======== DATA SUPPLIED ========
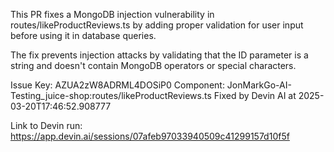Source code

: This PR fixes a MongoDB injection vulnerability in routes/likeProductReviews.ts by adding proper validation for user input before using it in database queries.

The fix prevents injection attacks by validating that the ID parameter is a string and doesn't contain MongoDB operators or special characters.

Issue Key: AZUA2zW8ADRML4DOSiP0
Component: JonMarkGo-AI-Testing_juice-shop:routes/likeProductReviews.ts
Fixed by Devin AI at 2025-03-20T17:46:52.908777

Link to Devin run: https://app.devin.ai/sessions/07afeb97033940509c41299157d10f5f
========
Set down exactly what runs from the line containing "The fix prevents" through the last line above, both lines included.

The fix prevents injection attacks by validating that the ID parameter is a string and doesn't contain MongoDB operators or special characters.

Issue Key: AZUA2zW8ADRML4DOSiP0
Component: JonMarkGo-AI-Testing_juice-shop:routes/likeProductReviews.ts
Fixed by Devin AI at 2025-03-20T17:46:52.908777

Link to Devin run: https://app.devin.ai/sessions/07afeb97033940509c41299157d10f5f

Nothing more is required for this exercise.